Granting cross-account access - AWS Glue

Granting cross-account access

Granting access to Data Catalog resources across accounts enables your extract, transform, and load (ETL) jobs to query and join data from different accounts.

Methods for granting cross-account access in AWS Glue

You can grant access to your data to external AWS accounts by using AWS Glue methods or by using AWS Lake Formation cross-account grants. The AWS Glue methods use AWS Identity and Access Management (IAM) policies to achieve fine-grained access control. Lake Formation uses a simpler GRANT/REVOKE permissions model similar to the GRANT/REVOKE commands in a relational database system.

This section describes using the AWS Glue methods. For information about using Lake Formation cross-account grants, see Granting Lake Formation Permissions in the AWS Lake Formation Developer Guide.

There are two AWS Glue methods for granting cross-account access to a resource:

  • Use a Data Catalog resource policy

  • Use an IAM role

Granting cross-account access using a resource policy

The following are the general steps for granting cross-account access using a Data Catalog resource policy:

  1. An administrator (or other authorized identity) in Account A attaches a resource policy to the Data Catalog in Account A. This policy grants Account B specific cross-account permissions to perform operations on a resource in Account A's catalog.

  2. An administrator in Account B attaches an IAM policy to an IAM identity in Account B that delegates the permissions received from Account A.

    The identity in Account B now has access to the specified resource in Account A.

    The identity needs permission from both the resource owner (Account A) and their parent account (Account B) to be able to access the resource.

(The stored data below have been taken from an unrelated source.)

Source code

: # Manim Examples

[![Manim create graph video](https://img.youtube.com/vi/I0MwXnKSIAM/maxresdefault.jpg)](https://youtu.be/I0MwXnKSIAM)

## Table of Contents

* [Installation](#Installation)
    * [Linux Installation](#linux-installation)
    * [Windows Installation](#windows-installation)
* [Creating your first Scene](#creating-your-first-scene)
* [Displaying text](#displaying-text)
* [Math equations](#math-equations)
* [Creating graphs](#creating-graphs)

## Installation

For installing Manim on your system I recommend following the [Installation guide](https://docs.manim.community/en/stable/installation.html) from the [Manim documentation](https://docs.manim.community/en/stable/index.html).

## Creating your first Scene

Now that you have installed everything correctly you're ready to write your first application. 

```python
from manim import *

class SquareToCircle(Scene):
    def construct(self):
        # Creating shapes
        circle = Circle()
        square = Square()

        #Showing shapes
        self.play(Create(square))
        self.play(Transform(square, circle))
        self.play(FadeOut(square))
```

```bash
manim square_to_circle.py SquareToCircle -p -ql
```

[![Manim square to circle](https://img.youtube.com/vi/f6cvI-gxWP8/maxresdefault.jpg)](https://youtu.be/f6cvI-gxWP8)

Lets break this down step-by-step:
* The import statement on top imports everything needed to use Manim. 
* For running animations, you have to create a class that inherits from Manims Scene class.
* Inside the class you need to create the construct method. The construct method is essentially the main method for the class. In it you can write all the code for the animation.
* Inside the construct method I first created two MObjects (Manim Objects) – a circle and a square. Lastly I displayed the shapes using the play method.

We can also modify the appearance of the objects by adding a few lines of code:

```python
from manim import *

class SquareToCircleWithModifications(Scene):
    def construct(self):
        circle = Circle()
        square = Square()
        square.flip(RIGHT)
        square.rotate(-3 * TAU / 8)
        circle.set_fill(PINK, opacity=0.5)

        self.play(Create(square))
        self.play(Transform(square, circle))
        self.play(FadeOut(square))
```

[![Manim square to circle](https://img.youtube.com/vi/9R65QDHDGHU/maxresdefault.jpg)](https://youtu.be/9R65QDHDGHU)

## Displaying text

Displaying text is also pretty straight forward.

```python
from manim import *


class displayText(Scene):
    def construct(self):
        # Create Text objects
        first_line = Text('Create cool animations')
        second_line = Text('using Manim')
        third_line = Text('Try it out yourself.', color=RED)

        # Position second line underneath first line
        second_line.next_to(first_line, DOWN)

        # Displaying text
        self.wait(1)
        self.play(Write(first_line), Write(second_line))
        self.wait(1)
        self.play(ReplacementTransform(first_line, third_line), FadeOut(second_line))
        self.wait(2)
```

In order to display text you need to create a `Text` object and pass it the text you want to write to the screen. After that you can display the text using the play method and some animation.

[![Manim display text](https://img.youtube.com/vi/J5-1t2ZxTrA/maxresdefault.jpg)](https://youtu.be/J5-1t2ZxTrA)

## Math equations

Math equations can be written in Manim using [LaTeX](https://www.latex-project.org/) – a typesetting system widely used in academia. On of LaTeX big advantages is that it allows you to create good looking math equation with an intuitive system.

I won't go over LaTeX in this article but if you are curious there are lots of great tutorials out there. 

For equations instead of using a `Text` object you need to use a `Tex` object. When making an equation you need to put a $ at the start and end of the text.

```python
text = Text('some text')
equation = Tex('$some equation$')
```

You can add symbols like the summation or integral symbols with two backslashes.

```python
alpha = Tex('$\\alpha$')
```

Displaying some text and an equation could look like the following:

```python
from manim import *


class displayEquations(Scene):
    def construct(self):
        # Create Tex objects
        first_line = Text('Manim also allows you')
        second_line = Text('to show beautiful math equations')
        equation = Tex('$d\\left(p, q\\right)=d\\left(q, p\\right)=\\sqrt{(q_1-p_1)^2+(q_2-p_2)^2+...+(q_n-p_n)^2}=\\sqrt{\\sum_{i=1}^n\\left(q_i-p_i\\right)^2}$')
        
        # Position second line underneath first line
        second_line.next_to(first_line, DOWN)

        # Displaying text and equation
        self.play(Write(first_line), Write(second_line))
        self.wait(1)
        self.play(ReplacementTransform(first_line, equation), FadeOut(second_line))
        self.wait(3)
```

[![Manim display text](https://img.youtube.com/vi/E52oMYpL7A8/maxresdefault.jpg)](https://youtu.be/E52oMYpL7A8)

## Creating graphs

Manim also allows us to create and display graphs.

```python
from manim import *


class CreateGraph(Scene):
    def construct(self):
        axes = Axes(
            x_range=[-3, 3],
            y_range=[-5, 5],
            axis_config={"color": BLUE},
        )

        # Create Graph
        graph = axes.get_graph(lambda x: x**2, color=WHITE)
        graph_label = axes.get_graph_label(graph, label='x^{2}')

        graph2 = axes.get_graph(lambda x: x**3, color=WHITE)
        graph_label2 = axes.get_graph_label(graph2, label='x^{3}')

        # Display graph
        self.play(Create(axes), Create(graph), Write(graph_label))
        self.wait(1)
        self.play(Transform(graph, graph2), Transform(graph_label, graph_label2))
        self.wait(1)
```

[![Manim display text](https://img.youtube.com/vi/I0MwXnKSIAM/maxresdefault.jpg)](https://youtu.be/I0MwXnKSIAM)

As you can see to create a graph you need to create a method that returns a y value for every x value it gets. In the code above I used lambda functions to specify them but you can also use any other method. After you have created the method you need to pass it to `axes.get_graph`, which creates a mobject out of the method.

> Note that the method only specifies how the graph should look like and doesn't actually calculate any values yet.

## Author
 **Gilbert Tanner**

Granting cross-account access using an IAM role

The following are the general steps for granting cross-account access using an IAM role:

  1. An administrator (or other authorized identity) in the account that owns the resource (Account A) creates an IAM role.

  2. The administrator in Account A attaches a policy to the role that grants cross-account permissions for access to the resource in question.

  3. The administrator in Account A attaches a trust policy to the role that identifies an IAM identity in a different account (Account B) as the principal who can assume the role.

    The principal in the trust policy can also be an AWS service principal if you want to grant an AWS service permission to assume the role.

  4. An administrator in Account B now delegates permissions to one or more IAM identities in Account B so that they can assume that role. Doing so gives those identities in Account B access to the resource in account A.

For more information about using IAM to delegate permissions, see Access management in the IAM User Guide. For more information about users, groups, roles, and permissions, see Identities (users, groups, and roles) in the IAM User Guide.

For a comparison of these two approaches, see How IAM roles differ from resource-based policies in the IAM User Guide. AWS Glue supports both options, with the restriction that a resource policy can grant access only to Data Catalog resources.

For example, to give the Dev role in Account B access to database db1 in Account A, attach the following resource policy to the catalog in Account A.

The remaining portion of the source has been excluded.